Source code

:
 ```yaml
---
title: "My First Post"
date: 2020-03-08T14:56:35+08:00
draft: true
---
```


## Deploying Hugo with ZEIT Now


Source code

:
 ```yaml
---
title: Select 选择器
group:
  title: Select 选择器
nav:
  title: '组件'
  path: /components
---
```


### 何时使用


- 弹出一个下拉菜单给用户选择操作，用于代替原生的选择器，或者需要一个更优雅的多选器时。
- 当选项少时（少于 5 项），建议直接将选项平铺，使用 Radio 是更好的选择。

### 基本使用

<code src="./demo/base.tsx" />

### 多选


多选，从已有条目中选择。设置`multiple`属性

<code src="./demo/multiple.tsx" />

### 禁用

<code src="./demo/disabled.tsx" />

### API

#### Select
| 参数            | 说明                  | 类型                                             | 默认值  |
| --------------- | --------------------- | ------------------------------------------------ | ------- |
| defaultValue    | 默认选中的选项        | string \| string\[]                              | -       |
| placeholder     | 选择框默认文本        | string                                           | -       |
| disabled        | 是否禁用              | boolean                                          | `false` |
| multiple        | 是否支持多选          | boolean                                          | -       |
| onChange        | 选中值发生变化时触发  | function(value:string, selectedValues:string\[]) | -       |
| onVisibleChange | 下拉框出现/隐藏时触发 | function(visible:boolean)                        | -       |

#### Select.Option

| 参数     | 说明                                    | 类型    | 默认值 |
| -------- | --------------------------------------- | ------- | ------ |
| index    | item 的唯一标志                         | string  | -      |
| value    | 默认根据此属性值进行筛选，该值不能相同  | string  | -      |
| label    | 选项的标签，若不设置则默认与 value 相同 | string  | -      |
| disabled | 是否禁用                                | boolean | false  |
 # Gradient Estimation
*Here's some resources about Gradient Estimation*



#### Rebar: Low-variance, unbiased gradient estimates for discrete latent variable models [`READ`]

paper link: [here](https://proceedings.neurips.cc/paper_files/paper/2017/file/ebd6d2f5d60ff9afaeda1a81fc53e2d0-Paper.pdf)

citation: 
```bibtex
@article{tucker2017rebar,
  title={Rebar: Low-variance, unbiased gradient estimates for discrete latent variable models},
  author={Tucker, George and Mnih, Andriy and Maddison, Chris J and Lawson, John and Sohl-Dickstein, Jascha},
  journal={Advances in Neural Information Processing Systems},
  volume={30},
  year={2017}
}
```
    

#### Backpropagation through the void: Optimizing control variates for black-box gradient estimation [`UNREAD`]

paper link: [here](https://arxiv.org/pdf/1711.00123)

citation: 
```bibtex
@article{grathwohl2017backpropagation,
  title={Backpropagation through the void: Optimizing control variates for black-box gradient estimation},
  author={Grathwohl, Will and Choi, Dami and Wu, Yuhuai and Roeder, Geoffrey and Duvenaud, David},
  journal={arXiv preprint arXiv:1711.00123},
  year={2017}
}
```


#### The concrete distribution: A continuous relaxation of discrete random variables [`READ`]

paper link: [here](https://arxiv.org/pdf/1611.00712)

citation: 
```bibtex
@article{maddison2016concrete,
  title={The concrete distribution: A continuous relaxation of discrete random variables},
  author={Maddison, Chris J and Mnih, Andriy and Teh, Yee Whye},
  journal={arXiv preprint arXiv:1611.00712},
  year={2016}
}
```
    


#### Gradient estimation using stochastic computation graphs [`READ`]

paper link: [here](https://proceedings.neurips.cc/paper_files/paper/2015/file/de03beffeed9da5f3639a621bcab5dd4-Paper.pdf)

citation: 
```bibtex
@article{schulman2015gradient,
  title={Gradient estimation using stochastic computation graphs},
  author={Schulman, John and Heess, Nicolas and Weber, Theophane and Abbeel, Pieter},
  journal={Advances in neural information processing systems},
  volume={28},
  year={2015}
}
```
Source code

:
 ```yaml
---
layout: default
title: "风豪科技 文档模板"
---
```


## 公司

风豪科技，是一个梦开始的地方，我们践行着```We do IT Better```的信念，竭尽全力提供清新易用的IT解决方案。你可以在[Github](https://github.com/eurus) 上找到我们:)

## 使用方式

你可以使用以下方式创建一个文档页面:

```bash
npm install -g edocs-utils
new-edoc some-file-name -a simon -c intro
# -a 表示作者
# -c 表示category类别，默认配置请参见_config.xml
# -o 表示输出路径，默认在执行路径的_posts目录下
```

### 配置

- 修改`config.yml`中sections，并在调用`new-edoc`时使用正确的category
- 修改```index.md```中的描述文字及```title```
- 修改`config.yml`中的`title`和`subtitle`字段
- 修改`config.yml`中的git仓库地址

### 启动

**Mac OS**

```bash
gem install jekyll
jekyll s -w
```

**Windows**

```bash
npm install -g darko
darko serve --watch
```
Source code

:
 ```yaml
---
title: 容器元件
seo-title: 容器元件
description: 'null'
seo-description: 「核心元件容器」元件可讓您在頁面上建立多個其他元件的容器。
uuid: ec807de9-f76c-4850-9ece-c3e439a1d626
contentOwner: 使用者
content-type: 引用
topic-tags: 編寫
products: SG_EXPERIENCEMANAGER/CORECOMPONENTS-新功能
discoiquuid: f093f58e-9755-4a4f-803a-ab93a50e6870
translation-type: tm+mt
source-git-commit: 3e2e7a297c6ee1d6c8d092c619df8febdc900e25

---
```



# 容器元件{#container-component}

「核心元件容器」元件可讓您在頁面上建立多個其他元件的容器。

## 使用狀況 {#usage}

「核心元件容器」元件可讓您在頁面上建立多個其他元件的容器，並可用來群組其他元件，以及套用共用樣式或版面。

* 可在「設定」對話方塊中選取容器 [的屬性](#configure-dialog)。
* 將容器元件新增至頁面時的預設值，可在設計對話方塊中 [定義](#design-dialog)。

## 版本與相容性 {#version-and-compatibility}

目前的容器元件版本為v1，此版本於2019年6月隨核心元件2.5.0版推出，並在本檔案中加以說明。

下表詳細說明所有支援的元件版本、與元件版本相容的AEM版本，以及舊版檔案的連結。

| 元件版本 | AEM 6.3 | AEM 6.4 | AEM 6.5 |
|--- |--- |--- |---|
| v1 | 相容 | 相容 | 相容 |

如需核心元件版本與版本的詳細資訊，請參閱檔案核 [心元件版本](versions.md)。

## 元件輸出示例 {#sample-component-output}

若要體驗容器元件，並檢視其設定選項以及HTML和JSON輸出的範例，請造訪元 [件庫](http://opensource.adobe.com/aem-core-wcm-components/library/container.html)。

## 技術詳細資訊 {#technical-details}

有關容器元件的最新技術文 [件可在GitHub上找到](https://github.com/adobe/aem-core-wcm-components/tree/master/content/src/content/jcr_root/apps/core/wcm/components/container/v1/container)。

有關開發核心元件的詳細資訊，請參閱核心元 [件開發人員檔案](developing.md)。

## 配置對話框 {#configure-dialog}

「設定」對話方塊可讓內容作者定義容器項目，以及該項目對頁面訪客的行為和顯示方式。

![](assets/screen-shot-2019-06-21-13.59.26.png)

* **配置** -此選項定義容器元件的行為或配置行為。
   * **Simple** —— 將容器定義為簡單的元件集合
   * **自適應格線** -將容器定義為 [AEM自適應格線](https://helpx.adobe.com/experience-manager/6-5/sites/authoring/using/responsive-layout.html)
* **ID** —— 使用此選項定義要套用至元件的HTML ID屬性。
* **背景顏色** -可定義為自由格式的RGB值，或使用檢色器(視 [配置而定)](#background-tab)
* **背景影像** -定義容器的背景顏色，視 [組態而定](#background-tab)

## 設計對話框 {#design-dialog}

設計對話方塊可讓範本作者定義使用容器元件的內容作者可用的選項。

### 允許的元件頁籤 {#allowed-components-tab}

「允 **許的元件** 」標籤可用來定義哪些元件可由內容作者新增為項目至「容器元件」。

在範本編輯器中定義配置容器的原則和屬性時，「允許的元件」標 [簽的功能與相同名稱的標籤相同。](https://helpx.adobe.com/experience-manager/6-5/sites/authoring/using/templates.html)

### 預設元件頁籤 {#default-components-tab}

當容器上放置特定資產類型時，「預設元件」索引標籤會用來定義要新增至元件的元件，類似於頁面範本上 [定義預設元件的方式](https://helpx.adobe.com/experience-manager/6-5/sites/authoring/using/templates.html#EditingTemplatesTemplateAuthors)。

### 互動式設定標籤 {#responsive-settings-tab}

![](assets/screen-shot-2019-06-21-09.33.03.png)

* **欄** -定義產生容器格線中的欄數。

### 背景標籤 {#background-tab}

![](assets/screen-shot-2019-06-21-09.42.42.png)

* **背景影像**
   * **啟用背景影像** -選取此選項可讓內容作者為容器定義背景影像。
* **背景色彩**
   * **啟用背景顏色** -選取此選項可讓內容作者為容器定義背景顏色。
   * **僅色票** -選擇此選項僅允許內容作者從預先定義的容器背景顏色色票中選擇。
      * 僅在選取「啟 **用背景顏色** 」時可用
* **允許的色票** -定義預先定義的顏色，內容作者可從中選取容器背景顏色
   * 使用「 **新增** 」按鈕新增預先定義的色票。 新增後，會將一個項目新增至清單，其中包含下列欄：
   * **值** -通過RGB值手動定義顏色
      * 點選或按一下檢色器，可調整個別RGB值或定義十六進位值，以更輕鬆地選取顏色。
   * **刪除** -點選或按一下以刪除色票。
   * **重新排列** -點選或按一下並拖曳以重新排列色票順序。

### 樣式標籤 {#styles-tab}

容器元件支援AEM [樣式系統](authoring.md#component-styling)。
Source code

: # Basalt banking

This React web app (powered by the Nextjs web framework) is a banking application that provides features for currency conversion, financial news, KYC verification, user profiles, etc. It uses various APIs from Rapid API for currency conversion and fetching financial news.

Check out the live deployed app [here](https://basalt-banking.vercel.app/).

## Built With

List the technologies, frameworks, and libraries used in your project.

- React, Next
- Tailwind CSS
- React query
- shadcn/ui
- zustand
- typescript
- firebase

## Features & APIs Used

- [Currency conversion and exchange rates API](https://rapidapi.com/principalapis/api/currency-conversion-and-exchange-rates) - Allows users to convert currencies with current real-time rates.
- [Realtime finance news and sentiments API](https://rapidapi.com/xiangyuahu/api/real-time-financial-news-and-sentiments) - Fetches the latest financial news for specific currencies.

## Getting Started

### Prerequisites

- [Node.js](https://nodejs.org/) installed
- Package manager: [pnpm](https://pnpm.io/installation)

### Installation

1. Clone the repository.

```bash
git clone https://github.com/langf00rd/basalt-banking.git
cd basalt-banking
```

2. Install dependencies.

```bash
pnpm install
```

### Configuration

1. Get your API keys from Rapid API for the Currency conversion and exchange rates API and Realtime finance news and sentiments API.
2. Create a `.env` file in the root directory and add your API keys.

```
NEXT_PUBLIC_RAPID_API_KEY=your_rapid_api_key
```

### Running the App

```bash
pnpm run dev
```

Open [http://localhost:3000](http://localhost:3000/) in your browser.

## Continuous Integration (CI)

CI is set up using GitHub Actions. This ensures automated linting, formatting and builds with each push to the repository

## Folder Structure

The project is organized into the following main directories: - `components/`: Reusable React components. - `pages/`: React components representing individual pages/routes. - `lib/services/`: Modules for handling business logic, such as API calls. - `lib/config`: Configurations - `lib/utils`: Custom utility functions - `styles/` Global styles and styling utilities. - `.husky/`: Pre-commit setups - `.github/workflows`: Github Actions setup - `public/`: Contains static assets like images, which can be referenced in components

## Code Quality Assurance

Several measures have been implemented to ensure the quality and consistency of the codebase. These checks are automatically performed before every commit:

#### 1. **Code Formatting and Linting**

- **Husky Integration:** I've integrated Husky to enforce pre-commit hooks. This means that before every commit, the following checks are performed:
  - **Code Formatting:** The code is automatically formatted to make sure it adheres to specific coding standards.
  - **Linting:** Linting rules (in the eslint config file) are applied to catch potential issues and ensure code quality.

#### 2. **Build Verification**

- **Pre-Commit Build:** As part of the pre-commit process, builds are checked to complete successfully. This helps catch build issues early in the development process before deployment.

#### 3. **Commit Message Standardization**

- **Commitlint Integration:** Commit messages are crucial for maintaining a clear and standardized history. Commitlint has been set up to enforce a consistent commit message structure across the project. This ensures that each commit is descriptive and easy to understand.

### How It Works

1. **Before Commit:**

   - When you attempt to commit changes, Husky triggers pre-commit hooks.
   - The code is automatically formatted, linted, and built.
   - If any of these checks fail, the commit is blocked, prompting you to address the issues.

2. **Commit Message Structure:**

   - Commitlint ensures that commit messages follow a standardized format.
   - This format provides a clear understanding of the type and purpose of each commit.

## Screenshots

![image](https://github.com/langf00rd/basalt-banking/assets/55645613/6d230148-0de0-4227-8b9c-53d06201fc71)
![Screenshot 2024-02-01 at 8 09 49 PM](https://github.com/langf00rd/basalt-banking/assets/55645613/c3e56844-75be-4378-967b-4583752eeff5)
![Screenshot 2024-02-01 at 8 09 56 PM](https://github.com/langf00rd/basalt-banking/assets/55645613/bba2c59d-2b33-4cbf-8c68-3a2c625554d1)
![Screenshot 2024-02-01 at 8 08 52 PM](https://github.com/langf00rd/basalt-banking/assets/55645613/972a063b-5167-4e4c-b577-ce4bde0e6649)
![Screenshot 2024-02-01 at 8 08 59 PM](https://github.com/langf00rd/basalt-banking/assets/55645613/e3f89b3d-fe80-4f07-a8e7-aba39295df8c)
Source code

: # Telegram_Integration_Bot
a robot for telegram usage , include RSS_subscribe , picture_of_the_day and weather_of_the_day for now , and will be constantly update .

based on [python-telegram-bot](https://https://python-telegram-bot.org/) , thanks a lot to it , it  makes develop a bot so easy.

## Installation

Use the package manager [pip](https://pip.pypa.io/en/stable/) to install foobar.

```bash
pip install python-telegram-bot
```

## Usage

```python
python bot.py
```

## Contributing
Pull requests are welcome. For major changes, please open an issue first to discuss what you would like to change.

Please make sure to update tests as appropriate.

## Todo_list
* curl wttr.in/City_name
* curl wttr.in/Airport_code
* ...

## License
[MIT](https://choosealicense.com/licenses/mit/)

**Your assignment**
What lines of the preceding data include the string "messages"? Pull them out.

**Output for this task**
- **Commitlint Integration:** Commit messages are crucial for maintaining a clear and standardized history. Commitlint has been set up to enforce a consistent commit message structure across the project. This ensures that each commit is descriptive and easy to understand.
   - Commitlint ensures that commit messages follow a standardized format.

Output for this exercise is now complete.